NYU’s commitment to growth as a research university, coupled with the growing data needs in the research activities, drives the need to provide stronger support for storing, sharing, and managing digital assets within the research data lifecycle. To help address researchers' complex storage needs, the NYU Libraries and NYU IT partnered to establish the Digital Repository Services for Researchers (DRSR). Taking a holistic view of the research data lifecycle, DRSR provides a shared portfolio of research-related storage services that can interact with one another based on the needs of an individual researcher throughout the research lifecycle.
The Research Data Lifecycle and a Unified Digital Repository Ecosystem
In order to better understand and assist NYU's community of researchers, the Libraries and IT structure their support around a research data lifecycle: Create, Process, Analyze, Preserve, Publish, and Reuse.
Often, services for storing, managing, and sharing files have been developed separately. This can make it difficult for a researcher to share files with colleagues, move files between services or between her department server and central services, cite and publish files, and make files available for search and discovery because one must navigate through the options and learn to understand how to use each service separately. Digital Repository Services for Researchers seeks to remedy this by making it easier for services to "communicate" with one another, and by providing consultation and recommendations on selecting and using the tools available.
Several services and teams comprise the digital repository ecosystem and work in partnership to inform and guide researchers through the service options.
- Research Workspace: centrally-housed storage that can be mounted locally, enabling users to access and share large data sets from their own computers as well as lab workstations.
- Faculty Digital Archive (FDA): a highly visible repository of NYU scholarship, which faculty, researchers and academic departments use to share and archive scholarly work in a wide range of digital formats.
- Spatial Data Repository (SDR): stores and provides access to spatial data. It includes a GIS website outlining services and linking to spatial data resources in the collection.
- RSTAR preservation repository: digital preservation storage and activities for long-term stewardship of library-curated materials.

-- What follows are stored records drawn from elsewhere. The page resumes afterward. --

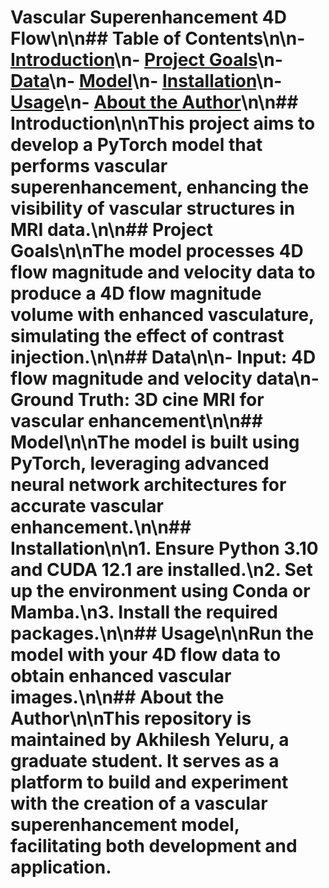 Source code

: # Vascular Superenhancement 4D Flow\n\n## Table of Contents\n\n- [Introduction](#introduction)\n- [Project Goals](#project-goals)\n- [Data](#data)\n- [Model](#model)\n- [Installation](#installation)\n- [Usage](#usage)\n- [About the Author](#about-the-author)\n\n## Introduction\n\nThis project aims to develop a PyTorch model that performs vascular superenhancement, enhancing the visibility of vascular structures in MRI data.\n\n## Project Goals\n\nThe model processes 4D flow magnitude and velocity data to produce a 4D flow magnitude volume with enhanced vasculature, simulating the effect of contrast injection.\n\n## Data\n\n- **Input**: 4D flow magnitude and velocity data\n- **Ground Truth**: 3D cine MRI for vascular enhancement\n\n## Model\n\nThe model is built using PyTorch, leveraging advanced neural network architectures for accurate vascular enhancement.\n\n## Installation\n\n1. Ensure Python 3.10 and CUDA 12.1 are installed.\n2. Set up the environment using Conda or Mamba.\n3. Install the required packages.\n\n## Usage\n\nRun the model with your 4D flow data to obtain enhanced vascular images.\n\n## About the Author\n\nThis repository is maintained by Akhilesh Yeluru, a graduate student. It serves as a platform to build and experiment with the creation of a vascular superenhancement model, facilitating both development and application.
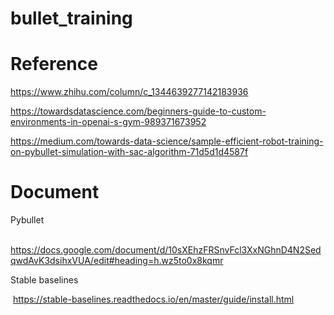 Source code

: # bullet_training



# Reference

https://www.zhihu.com/column/c_1344639277142183936

https://towardsdatascience.com/beginners-guide-to-custom-environments-in-openai-s-gym-989371673952

https://medium.com/towards-data-science/sample-efficient-robot-training-on-pybullet-simulation-with-sac-algorithm-71d5d1d4587f



# Document

Pybullet

​	https://docs.google.com/document/d/10sXEhzFRSnvFcl3XxNGhnD4N2SedqwdAvK3dsihxVUA/edit#heading=h.wz5to0x8kqmr

Stable baselines

​	https://stable-baselines.readthedocs.io/en/master/guide/install.html

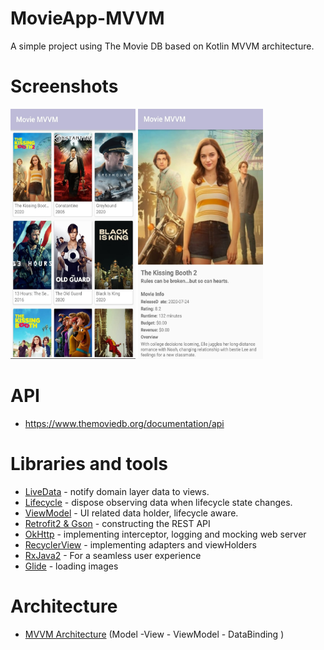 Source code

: # MovieApp-MVVM

A simple project using The Movie DB based on Kotlin MVVM architecture.

# Screenshots #
<img src="https://github.com/rcpyesilkaya/MovieApp-MVVM/blob/master/app/src/main/res/drawable-v24/ss1.jpeg" width="200" height="400" padding="5"/> <img src="https://github.com/rcpyesilkaya/MovieApp-MVVM/blob/master/app/src/main/res/drawable-v24/ss2.jpeg" width="200" height="400" padding="5"/> 


# API

* https://www.themoviedb.org/documentation/api


# Libraries and tools

* [LiveData](https://developer.android.com/topic/libraries/architecture/livedata) - notify domain layer data to views.
* [Lifecycle](https://developer.android.com/topic/libraries/architecture/lifecycle) - dispose observing data when lifecycle state changes.
* [ViewModel](https://developer.android.com/topic/libraries/architecture/viewmodel) - UI related data holder, lifecycle aware.
* [Retrofit2 & Gson](https://github.com/square/retrofit) - constructing the REST API
* [OkHttp](https://github.com/square/okhttp) - implementing interceptor, logging and mocking web server
* [RecyclerView](https://developer.android.com/guide/topics/ui/layout/recyclerview) - implementing adapters and viewHolders
* [RxJava2](https://developer.android.com/reference/kotlin/androidx/ui/rxjava2/package-summary) - For a seamless user experience
* [Glide](https://github.com/bumptech/glide) - loading images


# Architecture

* [MVVM Architecture](https://developer.android.com/jetpack/guide) (Model -View - ViewModel - DataBinding )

- HPC Research Project Space: provides a user-specified amount of persistent storage and number of inodes for data related to computing work carried out on the HPC clusters.
- Data Services: supports quantitative, qualitative, and geographical research and provides access to specialty software for statistical analysis, geographic information systems (GIS), and qualitative data analysis, as well as training, support and individual consultations.
- Digital Scholarship Services: supports NYU faculty and students incorporate digital scholarship tools and methods into their research and teaching, including one-on-one consultations, web hosting, data management, digital publishing, copyright and fair use advisement, and workshops and training.
Services for the Needs of Today and Tomorrow
Digital Repository Services for Researchers will build from these foundational services to create a robust, evolving ecosystem of services with an eye toward both current and emerging needs. These include:
- Data sharing requirements for grant funding
- Storing, sharing, and efficiently moving and sharing large amounts of data and large data sets
- Reliable, secure backup
- Important upgrades for existing repository services, such as the Faculty Digital Archive and Spatial Data Repository, which need to be updated to more effectively meet expanding requirements for preserving and sharing digital content.
- Growth in Libraries’ digital collecting and the need to provide researchers with fast, easy-to-use access to digital materials
The Human Dynamic
One final key aspect of Digital Repository Services for Researchers is the people behind it. With so many services to choose from, and with the number of tools researchers are increasingly obligated to be familiar with, it's not a great experience to find oneself tossed into the digital sea without a compass. This is why one of the most important parts of the entire DRSR concept is a team of dedicated, knowledgeable people who can guide researchers through the process of picking and learning to use the tools within the kit.
Since the DRSR effort was launched, the professional staff in support of research has expanded and will continue to do so. As the needs of researchers continue to evolve, and the tools potentially at their disposal expand, the DRSR team is there to help keep pace with the technology landscape and ensure that, when it comes to the digital artifacts of scholarship, NYU researchers always have a place for their stuff.